Assigned task :: Only one stretch of the data below should be repeated: the lines from the line containing "## Features" through the line containing "### Screenshots Endpoints - METHOD URL ACTION", inclusive, exactly as they are.
[[ Record excerpts open ]]
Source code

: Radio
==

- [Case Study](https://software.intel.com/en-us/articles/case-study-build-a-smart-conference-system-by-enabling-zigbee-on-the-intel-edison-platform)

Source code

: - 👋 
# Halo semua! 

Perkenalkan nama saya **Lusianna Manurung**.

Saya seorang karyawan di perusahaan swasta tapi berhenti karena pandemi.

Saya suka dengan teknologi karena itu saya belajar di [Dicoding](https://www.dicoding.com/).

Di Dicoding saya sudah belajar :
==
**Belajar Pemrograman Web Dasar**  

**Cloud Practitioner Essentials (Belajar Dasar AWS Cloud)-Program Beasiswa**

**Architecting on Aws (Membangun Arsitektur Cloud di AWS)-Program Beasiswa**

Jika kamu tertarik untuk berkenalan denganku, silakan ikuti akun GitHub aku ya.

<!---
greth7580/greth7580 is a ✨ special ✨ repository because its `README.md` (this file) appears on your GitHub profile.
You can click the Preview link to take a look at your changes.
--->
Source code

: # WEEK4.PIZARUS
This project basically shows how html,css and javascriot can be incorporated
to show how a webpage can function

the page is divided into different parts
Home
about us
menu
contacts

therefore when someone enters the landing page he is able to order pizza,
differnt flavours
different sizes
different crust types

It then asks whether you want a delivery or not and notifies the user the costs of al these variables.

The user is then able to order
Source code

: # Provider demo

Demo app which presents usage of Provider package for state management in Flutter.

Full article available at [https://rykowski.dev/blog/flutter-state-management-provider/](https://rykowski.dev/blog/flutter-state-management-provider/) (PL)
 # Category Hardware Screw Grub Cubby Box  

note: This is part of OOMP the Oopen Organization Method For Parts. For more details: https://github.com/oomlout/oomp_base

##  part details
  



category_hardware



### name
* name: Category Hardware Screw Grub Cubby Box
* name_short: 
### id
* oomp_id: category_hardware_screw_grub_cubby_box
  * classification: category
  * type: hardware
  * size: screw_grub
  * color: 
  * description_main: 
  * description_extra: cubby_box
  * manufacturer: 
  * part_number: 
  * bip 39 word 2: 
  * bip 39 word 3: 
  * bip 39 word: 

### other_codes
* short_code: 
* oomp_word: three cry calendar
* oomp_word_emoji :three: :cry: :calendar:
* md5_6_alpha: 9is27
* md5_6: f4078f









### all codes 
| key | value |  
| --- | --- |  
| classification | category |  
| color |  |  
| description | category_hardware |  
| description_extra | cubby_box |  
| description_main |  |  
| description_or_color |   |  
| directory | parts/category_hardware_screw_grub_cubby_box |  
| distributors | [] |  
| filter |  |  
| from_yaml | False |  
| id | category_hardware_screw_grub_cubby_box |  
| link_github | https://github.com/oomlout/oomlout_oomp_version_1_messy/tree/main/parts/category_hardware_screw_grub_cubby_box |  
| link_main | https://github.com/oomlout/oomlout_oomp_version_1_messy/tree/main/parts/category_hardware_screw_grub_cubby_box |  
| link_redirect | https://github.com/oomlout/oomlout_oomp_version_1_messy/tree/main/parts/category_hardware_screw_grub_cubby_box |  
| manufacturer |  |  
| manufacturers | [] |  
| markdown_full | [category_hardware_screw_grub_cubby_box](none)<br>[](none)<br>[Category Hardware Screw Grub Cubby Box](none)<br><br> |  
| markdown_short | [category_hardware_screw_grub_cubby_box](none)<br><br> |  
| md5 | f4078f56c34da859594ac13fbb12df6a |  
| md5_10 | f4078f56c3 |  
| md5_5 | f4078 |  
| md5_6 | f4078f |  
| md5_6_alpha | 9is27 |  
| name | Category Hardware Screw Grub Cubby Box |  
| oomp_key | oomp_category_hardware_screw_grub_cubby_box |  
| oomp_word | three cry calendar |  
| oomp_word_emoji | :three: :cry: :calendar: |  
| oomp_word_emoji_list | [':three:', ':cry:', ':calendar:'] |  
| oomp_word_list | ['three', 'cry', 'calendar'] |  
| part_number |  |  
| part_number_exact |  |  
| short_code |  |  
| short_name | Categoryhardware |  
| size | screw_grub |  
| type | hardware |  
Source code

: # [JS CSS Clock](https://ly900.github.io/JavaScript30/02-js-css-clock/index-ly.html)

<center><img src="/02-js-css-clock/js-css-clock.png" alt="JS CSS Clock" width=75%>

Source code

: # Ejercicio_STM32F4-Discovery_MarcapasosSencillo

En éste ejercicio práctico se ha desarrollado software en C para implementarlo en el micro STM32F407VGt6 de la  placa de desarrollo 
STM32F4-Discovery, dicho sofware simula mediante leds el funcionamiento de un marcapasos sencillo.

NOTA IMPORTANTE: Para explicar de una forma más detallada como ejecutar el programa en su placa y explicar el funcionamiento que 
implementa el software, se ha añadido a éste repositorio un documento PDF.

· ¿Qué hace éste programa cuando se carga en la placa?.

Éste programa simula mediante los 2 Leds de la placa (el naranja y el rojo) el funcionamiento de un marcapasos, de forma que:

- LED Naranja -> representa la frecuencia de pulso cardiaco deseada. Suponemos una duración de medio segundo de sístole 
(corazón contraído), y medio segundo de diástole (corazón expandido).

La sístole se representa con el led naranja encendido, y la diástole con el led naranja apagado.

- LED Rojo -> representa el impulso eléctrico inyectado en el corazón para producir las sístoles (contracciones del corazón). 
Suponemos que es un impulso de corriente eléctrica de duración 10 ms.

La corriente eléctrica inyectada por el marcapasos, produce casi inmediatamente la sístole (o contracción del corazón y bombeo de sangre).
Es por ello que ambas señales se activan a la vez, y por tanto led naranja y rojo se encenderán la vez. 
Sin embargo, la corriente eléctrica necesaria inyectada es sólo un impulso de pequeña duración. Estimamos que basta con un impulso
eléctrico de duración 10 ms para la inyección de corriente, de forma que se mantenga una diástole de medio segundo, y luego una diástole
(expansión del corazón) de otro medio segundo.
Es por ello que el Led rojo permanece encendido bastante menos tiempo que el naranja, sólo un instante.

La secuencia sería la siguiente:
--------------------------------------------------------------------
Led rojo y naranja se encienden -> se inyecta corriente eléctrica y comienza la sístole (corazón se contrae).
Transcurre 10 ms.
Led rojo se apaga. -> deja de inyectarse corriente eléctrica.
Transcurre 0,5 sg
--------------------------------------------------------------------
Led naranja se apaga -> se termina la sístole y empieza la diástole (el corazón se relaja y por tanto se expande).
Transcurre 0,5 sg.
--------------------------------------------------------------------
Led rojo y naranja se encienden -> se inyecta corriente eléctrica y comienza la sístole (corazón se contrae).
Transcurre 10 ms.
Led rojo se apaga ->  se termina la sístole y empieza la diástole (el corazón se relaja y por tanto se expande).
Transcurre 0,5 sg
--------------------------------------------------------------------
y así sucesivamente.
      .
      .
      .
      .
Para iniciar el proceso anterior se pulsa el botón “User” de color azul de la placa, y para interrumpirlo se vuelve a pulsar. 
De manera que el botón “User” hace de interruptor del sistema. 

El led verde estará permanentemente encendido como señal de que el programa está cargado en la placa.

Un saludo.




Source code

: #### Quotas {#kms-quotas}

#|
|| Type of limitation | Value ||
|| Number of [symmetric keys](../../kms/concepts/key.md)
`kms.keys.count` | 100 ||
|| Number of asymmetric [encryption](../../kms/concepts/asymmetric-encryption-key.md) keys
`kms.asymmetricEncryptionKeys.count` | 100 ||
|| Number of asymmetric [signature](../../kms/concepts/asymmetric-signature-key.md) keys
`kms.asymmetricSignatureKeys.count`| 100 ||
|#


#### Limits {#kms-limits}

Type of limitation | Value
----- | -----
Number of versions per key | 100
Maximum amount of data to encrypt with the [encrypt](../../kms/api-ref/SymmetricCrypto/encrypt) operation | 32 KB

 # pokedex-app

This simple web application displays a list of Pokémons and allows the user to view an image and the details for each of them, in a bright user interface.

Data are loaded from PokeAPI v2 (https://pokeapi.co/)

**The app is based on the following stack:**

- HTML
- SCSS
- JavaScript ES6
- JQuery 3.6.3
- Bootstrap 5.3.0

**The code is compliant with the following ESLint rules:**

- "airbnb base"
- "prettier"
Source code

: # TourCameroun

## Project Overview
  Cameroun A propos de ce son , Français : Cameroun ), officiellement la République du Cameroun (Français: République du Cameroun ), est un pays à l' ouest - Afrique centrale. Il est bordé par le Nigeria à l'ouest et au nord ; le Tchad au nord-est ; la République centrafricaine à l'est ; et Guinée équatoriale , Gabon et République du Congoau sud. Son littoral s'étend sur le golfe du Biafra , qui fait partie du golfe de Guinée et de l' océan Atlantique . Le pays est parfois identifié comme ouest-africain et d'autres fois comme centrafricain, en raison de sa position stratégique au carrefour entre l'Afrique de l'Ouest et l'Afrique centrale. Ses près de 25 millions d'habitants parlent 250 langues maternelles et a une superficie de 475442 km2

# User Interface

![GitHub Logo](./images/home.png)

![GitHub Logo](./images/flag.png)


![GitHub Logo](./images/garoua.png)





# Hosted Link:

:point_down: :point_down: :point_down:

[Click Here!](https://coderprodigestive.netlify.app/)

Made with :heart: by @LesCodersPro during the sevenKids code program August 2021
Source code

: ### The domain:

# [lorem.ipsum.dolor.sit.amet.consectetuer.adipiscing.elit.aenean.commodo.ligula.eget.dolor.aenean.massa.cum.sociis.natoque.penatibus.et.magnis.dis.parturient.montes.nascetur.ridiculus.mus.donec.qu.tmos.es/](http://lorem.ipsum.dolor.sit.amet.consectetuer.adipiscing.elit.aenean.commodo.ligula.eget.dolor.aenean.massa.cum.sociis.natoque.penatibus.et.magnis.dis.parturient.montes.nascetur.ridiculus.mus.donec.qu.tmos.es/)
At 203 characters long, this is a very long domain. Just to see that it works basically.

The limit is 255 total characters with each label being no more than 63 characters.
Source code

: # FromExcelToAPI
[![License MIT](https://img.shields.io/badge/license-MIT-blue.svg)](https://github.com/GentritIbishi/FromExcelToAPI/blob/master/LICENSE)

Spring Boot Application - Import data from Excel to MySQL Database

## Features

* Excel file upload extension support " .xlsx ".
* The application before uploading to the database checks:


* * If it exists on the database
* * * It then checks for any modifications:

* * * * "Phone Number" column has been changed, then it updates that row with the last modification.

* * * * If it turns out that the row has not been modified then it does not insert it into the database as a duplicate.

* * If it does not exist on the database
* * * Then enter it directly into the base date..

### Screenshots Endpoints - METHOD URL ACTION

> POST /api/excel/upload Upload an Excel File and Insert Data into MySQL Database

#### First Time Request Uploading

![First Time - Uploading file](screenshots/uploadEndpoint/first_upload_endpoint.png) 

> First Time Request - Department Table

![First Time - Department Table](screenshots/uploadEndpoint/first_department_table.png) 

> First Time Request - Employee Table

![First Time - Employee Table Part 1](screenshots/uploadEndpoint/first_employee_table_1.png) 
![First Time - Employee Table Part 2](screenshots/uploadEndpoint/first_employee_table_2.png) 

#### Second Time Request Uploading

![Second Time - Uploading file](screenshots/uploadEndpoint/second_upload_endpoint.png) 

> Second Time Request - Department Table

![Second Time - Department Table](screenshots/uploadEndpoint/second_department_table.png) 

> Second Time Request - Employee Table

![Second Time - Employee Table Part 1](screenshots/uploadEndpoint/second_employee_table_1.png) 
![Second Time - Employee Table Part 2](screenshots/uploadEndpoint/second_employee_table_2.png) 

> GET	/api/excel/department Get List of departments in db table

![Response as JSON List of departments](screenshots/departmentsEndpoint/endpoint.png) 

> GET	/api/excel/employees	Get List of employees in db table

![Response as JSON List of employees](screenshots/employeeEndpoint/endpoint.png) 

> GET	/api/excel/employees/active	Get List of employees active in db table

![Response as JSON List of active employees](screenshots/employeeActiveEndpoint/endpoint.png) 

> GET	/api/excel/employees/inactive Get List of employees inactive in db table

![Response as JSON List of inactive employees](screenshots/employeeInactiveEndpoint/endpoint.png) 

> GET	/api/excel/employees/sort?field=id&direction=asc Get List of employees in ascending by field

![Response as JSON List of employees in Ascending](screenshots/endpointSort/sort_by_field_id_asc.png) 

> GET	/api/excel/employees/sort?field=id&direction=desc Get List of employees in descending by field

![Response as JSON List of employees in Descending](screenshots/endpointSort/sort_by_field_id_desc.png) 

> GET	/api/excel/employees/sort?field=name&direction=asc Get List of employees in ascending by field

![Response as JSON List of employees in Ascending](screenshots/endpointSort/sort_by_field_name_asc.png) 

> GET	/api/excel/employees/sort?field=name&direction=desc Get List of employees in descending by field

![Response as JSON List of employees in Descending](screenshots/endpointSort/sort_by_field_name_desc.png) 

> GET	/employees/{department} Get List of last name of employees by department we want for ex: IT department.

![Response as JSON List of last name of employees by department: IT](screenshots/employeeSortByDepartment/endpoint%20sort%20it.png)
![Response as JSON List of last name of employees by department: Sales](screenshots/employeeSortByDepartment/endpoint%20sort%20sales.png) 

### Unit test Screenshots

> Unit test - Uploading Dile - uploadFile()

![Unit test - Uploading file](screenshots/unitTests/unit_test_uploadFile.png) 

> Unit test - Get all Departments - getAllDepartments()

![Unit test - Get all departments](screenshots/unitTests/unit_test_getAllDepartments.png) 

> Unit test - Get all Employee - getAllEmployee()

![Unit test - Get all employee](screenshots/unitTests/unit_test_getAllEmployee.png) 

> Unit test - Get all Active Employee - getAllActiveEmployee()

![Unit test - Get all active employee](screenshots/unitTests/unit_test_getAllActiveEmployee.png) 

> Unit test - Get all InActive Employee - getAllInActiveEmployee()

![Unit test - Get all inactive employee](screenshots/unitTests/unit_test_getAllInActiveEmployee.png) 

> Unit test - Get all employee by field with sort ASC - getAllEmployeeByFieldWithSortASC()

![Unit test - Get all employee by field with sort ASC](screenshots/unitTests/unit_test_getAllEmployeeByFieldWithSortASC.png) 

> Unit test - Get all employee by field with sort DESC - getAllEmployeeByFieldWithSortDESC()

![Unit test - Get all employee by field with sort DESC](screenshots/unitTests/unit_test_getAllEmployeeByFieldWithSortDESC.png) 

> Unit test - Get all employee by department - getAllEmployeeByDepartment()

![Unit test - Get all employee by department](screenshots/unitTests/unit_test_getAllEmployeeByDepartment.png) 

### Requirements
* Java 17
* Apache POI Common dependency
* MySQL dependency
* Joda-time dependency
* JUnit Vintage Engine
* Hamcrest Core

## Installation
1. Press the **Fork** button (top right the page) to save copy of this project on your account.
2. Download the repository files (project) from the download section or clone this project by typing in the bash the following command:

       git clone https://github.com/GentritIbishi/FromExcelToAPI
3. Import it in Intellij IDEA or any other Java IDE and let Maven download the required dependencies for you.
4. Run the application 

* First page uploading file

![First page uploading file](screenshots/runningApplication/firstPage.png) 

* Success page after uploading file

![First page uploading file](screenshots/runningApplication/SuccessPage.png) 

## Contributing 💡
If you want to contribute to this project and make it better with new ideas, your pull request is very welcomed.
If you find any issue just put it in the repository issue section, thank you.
[[ Record excerpts closed ]]
Reply ::
## Features

* Excel file upload extension support " .xlsx ".
* The application before uploading to the database checks:


* * If it exists on the database
* * * It then checks for any modifications:

* * * * "Phone Number" column has been changed, then it updates that row with the last modification.

* * * * If it turns out that the row has not been modified then it does not insert it into the database as a duplicate.

* * If it does not exist on the database
* * * Then enter it directly into the base date..

### Screenshots Endpoints - METHOD URL ACTION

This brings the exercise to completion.